**What needs to be done**:
Only a number is expected in reply: the count of lines below where the word "service" occurs.

**Dataset records**:
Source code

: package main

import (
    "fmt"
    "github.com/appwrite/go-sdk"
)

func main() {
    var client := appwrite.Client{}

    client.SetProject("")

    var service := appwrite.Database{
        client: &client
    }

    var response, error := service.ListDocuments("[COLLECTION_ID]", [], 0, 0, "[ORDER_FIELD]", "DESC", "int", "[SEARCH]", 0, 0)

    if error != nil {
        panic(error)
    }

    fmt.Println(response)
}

**Expected answer**:
2